A zone control system is composed of multiple thermostats on each level of your home and in different areas, or zones, of your home. Most homes have two thermostats, but some larger homes can have up to six thermostats installed. The group of thermostats monitors the air temperature throughout the structure. They are linked to a main control panel so that you can adjust the temperature at a main switch. If you are closing off a section of your home because you are not using it, you can handle that with ease at the control panel by turning the unit off in that area. If you are reopening a section because family members are coming to visit, you can quickly adjust the temperature in that zone of your home at the control panel.

Why Do You Need a Zone Control System?

If your home is constructed as a multilevel structure, the heat rises and causes the top floor to be warmer than the downstairs areas. The zone control system will monitor the air temperature and help regulate it to a comfortable temperature. Cool air sinks so the lowest level of your home will often be the coolest area year round. The zone control system will help you maintain a comfortable temperature in this area as well.

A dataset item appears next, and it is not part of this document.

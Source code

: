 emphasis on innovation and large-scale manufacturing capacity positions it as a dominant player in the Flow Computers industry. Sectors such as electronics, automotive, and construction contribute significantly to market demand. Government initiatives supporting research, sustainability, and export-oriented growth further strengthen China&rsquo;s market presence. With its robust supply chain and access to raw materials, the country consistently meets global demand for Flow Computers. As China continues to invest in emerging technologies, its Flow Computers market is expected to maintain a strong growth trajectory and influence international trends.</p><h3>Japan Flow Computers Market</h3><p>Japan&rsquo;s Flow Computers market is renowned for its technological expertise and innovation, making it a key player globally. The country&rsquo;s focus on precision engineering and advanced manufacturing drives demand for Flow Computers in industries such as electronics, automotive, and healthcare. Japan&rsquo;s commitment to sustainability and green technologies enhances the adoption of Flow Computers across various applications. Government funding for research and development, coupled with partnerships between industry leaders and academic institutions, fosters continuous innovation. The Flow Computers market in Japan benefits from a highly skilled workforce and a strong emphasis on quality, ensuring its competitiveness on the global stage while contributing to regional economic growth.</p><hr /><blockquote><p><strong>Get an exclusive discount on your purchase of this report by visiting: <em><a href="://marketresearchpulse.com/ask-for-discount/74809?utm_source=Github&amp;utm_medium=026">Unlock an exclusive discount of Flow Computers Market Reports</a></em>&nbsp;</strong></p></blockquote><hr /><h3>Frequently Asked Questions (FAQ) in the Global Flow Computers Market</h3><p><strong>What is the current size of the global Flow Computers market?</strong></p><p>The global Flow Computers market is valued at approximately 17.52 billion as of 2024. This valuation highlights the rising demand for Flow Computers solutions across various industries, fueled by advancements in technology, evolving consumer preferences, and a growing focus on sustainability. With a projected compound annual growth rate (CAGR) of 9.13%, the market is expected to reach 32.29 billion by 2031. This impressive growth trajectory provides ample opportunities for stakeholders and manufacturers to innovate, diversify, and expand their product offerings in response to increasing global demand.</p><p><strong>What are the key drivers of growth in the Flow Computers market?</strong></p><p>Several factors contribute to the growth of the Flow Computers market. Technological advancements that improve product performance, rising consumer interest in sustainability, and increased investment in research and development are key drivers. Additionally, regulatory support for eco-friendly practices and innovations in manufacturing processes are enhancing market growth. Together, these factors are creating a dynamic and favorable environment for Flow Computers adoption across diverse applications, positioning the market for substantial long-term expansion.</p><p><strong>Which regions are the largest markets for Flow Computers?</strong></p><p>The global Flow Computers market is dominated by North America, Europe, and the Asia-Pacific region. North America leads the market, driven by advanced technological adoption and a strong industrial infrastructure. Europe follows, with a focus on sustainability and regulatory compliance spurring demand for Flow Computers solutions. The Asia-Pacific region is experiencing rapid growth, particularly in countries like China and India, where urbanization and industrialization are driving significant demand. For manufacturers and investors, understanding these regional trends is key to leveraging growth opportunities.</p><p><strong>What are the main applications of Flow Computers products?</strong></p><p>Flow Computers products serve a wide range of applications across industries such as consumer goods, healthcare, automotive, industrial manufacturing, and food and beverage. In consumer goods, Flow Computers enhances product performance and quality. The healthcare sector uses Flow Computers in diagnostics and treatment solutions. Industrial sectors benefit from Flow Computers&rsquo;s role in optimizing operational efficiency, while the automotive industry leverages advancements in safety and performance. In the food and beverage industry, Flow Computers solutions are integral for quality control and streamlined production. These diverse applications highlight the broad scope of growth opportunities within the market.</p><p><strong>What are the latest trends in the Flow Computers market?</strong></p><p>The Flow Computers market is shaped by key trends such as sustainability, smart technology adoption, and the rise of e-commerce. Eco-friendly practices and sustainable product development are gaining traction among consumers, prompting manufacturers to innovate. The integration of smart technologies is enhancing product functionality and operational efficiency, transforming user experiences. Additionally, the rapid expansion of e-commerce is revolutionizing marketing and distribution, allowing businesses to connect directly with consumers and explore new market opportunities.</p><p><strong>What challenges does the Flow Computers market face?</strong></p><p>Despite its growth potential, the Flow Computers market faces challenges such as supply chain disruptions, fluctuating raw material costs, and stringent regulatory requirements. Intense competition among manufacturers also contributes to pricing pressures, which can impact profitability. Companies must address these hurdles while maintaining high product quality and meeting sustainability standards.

Traditionally, the thermostat is located in a hallway in the center of the home. It is an accurate gauge of the air temperature, but it is limited in scope and function as it can only measure the air temperature in the location where the thermostat is mounted on the wall.

What are the Benefits?

The zone control system will reduce the overworking of your unit. You can save on your utility bill because you are not constantly adjusting the thermostat. Selecting a comfortable temperature for each area of the home will reduce the need for constant adjustments and not force the air conditioner or heater to “catch up” with the temperature changes.  Family disputes will be resolved since you will no longer be cranking up the heat because someone is freezing downstairs while someone upstairs is complaining because they are “frying.” Family will become united once again.